There's evidence of an escalating rush by patients to find a new doctor after their old one lost his license this week.
The Montana Board of Medical Examiners suspended Dr. Chris Christensen's license Monday, citing two deaths by drug overdose, and over-prescribing of controlled substances.
The doctor's clinic in Florence is closed, but no charges have been filed. It's left many patients worried and uncertain. For them, finding a doctor to meet their needs can be a challenge.
We met one of Christensen's patients, who's in a scramble to find a health care provider.
Michael Neuhaus is a former logger, carpenter and welder, Neuhaus showed NBC Montana the scar on his back, from a roofing accident in 1997.
"Have had several surgeries on it," said Neuhaus, "was never fixed."
Neuhaus said he has been on heavy-duty pain medication for 14 years. He's on disability.
He loves working in his yard. But even a few minutes of raking leaves taxes him hard.
"I'm looking for another physician," said Neuhaus, "to treat me or at least take me in and listen to me and try to understand I am a legitimate patient."
Pharmacies can't fill Christensen's patients' prescriptions. A doctor needs to sign off on them first.

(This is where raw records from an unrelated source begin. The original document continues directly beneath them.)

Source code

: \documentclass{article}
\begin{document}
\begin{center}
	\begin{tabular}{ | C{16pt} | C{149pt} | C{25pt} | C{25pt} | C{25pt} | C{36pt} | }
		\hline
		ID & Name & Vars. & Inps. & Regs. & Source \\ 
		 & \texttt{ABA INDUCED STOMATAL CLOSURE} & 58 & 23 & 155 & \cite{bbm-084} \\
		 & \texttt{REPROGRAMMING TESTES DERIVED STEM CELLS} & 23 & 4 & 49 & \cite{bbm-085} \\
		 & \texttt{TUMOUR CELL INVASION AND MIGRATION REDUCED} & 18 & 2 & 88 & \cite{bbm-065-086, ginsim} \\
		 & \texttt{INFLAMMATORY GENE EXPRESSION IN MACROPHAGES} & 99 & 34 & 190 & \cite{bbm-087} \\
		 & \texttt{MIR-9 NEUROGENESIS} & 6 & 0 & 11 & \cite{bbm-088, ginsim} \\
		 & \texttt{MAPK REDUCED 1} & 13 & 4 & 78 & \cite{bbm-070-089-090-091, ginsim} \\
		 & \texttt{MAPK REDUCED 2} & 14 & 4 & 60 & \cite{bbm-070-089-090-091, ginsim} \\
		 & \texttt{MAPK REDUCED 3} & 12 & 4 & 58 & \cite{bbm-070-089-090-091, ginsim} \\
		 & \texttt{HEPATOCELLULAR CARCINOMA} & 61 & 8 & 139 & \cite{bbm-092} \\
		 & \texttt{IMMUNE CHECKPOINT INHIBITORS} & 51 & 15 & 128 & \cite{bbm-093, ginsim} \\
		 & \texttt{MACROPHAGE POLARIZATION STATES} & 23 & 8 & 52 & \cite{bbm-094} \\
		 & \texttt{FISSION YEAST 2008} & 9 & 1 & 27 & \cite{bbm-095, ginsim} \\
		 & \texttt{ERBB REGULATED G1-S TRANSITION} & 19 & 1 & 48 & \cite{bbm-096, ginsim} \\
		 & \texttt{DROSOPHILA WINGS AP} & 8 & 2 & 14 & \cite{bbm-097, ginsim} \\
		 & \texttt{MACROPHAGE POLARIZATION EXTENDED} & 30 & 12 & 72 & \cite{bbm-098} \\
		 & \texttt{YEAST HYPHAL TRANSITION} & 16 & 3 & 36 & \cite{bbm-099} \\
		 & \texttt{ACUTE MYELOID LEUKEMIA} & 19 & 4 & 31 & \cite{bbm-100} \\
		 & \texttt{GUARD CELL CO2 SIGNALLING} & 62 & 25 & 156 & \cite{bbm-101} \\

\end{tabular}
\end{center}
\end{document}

Neuhaus, with his long history of narcotic medication, may have a hard time finding a doctor, especially in a timely manner.
"I am scared to death because going without this medication," said Neuhaus, "for as long as I've been on it is extremely physically sickening."
Neuhaus was under Christensen's care for four months. The patient said he was a caring and compassionate doctor.
A Prescription for Prevention summit is scheduled in Missoula for April 16 at the Hilton Garden Inn.
Professionals who specialize in prescription drug abuse are coming together to help find a solution for the growing epidemic.
Later that night, there will be a community discussion about how to protect children from prescription drug abuse. Parents are encouraged to attend.